-- SUPPLIED DATA follows --

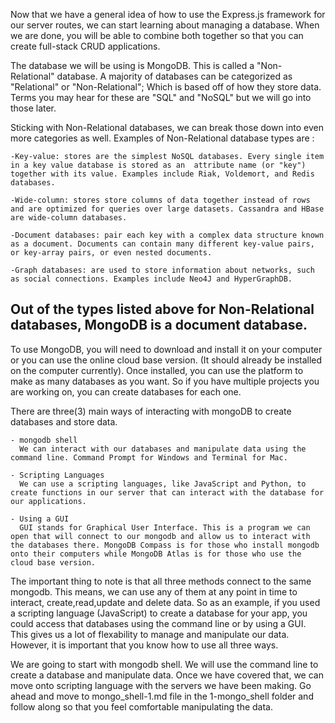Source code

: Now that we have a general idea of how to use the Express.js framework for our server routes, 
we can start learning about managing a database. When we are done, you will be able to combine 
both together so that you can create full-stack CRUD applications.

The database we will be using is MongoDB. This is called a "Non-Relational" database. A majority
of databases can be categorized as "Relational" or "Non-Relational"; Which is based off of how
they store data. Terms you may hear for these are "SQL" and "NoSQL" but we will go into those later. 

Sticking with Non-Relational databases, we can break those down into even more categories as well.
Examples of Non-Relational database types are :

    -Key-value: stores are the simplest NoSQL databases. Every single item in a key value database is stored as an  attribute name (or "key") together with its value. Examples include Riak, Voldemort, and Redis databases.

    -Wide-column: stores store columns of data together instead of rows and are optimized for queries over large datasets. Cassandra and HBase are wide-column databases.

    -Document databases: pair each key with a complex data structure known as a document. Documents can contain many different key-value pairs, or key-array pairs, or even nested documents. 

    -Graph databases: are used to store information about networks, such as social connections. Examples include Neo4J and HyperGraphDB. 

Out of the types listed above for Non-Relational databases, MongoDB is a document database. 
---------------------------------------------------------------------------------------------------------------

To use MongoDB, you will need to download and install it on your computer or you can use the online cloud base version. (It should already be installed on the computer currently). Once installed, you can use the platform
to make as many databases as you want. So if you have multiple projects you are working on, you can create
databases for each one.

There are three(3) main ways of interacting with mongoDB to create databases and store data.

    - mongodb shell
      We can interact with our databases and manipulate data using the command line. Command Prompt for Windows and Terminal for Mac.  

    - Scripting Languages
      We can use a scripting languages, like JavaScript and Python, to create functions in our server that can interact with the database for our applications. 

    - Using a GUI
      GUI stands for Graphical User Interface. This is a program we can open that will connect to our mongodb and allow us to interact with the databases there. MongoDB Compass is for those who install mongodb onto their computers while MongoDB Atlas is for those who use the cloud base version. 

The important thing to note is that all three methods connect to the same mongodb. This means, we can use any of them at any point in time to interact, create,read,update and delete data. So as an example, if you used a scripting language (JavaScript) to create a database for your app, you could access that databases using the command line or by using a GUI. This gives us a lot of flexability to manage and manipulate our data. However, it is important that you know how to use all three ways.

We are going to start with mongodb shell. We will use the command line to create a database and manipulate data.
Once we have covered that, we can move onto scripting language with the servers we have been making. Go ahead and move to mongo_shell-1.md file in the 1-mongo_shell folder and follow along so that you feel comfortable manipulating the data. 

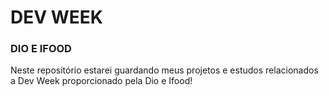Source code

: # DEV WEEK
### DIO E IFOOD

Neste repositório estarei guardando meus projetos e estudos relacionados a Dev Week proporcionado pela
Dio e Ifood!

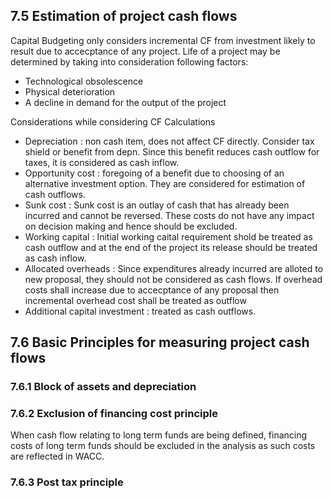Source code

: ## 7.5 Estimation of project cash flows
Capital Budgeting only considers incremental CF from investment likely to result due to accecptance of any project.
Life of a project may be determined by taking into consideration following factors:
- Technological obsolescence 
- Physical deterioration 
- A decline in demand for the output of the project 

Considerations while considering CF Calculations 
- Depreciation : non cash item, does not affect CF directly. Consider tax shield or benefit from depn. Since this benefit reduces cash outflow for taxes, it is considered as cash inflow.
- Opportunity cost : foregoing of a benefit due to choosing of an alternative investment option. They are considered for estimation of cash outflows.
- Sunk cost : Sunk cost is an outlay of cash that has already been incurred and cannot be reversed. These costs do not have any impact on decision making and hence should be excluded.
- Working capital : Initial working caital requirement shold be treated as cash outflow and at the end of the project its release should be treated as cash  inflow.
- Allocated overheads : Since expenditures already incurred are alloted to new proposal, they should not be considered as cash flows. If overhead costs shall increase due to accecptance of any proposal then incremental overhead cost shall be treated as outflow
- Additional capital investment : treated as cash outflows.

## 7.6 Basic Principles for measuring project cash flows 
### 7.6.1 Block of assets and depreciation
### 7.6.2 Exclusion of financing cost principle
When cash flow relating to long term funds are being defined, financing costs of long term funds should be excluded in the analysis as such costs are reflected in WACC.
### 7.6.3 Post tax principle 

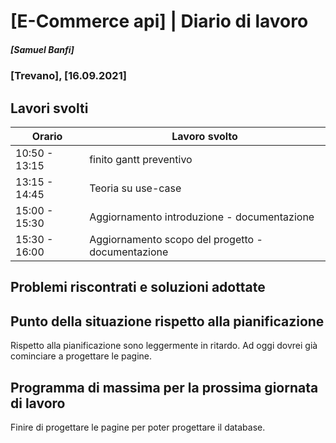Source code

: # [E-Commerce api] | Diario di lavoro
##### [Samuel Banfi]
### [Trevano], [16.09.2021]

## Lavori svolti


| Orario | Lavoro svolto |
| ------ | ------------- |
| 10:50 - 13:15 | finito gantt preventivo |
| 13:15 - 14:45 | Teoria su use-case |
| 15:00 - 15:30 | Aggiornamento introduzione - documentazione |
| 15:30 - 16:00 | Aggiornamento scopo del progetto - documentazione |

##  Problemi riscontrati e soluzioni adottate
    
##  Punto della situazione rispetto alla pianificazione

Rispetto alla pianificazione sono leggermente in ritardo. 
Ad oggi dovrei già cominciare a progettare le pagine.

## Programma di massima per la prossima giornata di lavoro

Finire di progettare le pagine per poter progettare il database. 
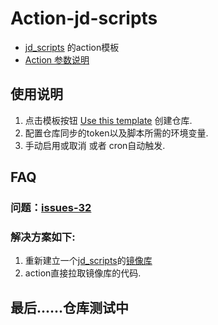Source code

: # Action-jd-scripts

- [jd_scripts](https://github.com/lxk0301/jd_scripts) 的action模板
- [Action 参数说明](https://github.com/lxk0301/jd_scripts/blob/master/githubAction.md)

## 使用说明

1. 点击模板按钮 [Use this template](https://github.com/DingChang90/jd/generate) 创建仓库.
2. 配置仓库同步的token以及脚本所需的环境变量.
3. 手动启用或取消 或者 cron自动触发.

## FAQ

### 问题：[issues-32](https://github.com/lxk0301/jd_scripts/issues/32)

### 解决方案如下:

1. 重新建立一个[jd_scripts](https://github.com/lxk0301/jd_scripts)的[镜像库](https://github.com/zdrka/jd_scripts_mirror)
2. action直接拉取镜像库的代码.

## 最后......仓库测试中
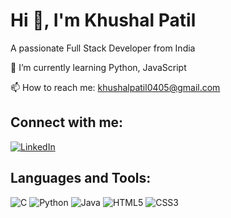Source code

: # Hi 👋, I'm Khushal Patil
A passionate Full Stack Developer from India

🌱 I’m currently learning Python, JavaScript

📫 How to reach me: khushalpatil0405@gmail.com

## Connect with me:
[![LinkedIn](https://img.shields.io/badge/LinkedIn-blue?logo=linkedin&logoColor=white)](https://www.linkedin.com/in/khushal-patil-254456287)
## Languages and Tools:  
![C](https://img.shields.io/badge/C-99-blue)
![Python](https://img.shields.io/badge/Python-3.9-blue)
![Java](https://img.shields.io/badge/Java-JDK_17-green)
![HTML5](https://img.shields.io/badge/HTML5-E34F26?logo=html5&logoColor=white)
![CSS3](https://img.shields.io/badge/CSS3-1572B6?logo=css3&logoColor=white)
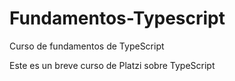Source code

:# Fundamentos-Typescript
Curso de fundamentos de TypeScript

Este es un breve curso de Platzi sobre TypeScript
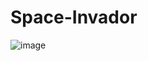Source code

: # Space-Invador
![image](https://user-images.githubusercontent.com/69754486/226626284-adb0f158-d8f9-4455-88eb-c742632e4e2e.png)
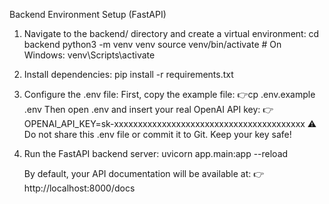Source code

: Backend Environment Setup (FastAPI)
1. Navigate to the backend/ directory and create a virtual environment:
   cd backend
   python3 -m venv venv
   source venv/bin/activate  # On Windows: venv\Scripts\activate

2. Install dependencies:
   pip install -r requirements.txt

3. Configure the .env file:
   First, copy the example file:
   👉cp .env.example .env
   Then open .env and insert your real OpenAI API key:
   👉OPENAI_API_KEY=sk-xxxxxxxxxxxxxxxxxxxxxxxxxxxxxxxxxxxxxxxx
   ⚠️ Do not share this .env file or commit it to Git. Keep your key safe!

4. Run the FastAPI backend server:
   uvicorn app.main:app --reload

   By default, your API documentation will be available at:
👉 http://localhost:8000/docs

-- SUPPLIED DATA concluded --
-- SUPPLIED DATA follows --

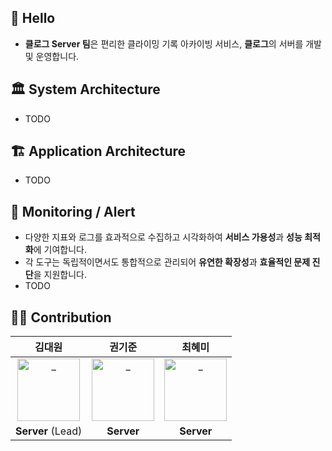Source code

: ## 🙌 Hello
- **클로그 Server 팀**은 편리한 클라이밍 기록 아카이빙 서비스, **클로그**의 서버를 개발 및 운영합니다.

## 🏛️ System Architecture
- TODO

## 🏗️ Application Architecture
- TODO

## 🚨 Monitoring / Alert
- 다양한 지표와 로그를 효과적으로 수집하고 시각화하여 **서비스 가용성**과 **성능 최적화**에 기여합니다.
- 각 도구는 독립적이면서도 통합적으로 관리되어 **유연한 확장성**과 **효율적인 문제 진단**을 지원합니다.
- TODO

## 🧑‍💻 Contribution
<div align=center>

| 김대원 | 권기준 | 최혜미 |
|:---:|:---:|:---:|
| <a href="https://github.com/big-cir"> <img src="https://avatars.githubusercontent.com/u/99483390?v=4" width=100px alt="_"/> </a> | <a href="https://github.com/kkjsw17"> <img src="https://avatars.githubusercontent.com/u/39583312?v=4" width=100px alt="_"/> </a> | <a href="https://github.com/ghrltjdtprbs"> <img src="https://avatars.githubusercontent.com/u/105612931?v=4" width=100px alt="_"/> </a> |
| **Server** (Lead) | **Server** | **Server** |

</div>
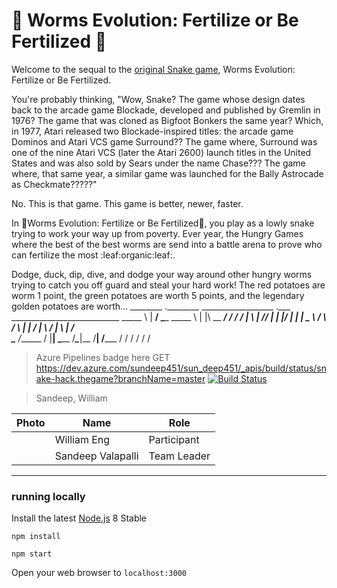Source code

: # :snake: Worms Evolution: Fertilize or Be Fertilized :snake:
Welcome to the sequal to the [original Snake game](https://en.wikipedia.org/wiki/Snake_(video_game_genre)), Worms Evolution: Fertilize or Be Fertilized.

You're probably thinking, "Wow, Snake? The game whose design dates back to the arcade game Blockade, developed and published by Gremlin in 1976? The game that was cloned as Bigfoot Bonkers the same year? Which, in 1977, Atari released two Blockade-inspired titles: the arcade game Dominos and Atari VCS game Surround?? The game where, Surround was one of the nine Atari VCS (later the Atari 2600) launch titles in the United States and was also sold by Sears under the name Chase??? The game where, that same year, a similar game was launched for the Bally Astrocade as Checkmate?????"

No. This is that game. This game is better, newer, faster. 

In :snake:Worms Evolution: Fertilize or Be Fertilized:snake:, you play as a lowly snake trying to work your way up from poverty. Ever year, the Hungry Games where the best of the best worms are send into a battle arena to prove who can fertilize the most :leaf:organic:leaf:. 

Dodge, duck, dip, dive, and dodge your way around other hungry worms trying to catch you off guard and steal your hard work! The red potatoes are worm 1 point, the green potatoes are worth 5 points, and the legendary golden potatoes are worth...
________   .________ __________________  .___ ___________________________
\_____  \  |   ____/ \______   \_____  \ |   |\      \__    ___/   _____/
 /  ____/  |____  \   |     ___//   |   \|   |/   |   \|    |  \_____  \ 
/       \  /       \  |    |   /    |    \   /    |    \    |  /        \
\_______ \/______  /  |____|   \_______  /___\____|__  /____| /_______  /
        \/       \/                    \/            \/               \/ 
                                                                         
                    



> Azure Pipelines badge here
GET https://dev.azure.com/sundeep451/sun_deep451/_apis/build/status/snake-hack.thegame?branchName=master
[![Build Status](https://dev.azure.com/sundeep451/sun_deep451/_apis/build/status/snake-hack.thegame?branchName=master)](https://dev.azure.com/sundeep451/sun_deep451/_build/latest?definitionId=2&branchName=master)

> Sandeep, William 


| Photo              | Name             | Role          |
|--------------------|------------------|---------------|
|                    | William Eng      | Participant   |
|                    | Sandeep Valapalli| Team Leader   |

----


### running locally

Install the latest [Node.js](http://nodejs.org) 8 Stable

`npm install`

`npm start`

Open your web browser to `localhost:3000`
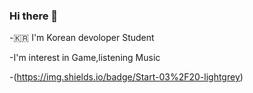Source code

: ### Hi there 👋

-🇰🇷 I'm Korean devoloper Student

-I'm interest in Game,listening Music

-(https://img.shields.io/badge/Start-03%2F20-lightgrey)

-- SUPPLIED DATA concluded --

■ **YOUR OBJECTIVE**
From the records above, print exactly the lines that run from the line with "- Scripting Languages" to the line with "- Using a GUI", inclusive.

■ **ANSWER SPACE**
    - Scripting Languages
      We can use a scripting languages, like JavaScript and Python, to create functions in our server that can interact with the database for our applications. 

    - Using a GUI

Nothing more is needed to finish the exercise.